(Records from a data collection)

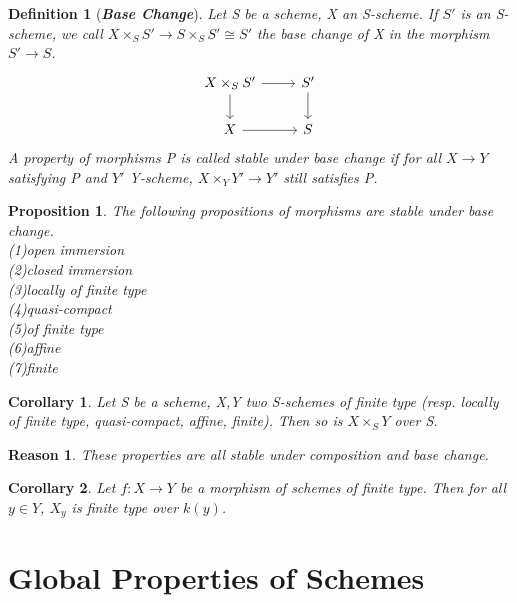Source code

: \documentclass{ctexart}
\newtheorem{definition}{Definition}[section]
\newtheorem{proposition}{Proposition}[section]
\newtheorem{reason}{Reason}[section]
\newtheorem{corollary}{Corollary}[section]
\begin{document}
\begin{definition}[\textbf{\emph{Base Change}}]
    Let S be a scheme, X an S-scheme.
    If $S'$ is an S-scheme, we call $X \times_{S} S' \longrightarrow S \times_{S} S' \cong S'$ the base change of X in the morphism $S' \longrightarrow S$.
    \begin{equation*}
        \begin{tikzcd}
            X \times_{S} S' \arrow[r] \arrow[d] &
            S' \arrow[d] \\
            X \arrow[r] &
            S
        \end{tikzcd}
    \end{equation*}
    A property of morphisms P is called stable under base change if for all $X \longrightarrow Y$ satisfying P and $Y'$ Y-scheme, 
    $X \times_{Y} Y' \longrightarrow Y'$ still satisfies P.  
\end{definition}
\begin{proposition}
    The following propositions of morphisms are stable under base change. \\
    (1)open immersion \\
    (2)closed immersion \\
    (3)locally of finite type \\
    (4)quasi-compact \\
    (5)of finite type \\
    (6)affine \\
    (7)finite
    \label{Proposition 2.10}
\end{proposition}
\begin{corollary}
    Let S be a scheme, X,Y two S-schemes of finite type (resp. locally of finite type, quasi-compact, affine, finite).
    Then so is $X \times_{S} Y$ over S.
    \label{Corollary 2.1}
\end{corollary}
\begin{reason}
    These properties are all stable under composition and base change.
\end{reason}
\begin{corollary}
    Let $f: X \longrightarrow Y$ be a morphism of schemes of finite type.
    Then for all $y\in Y$, $X_{y}$ is finite type over $k(y)$.
    \label{Corollary 2.2}
\end{corollary}

\section{Global Properties of Schemes}
\label{section:Global Properties of Schemes}
\end{document}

## WHAT TO DO
Pull out each line of the records holding the string "definition".

## THE COMPLETED TASK
\newtheorem{definition}{Definition}[section]
\begin{definition}[\textbf{\emph{Base Change}}]
\end{definition}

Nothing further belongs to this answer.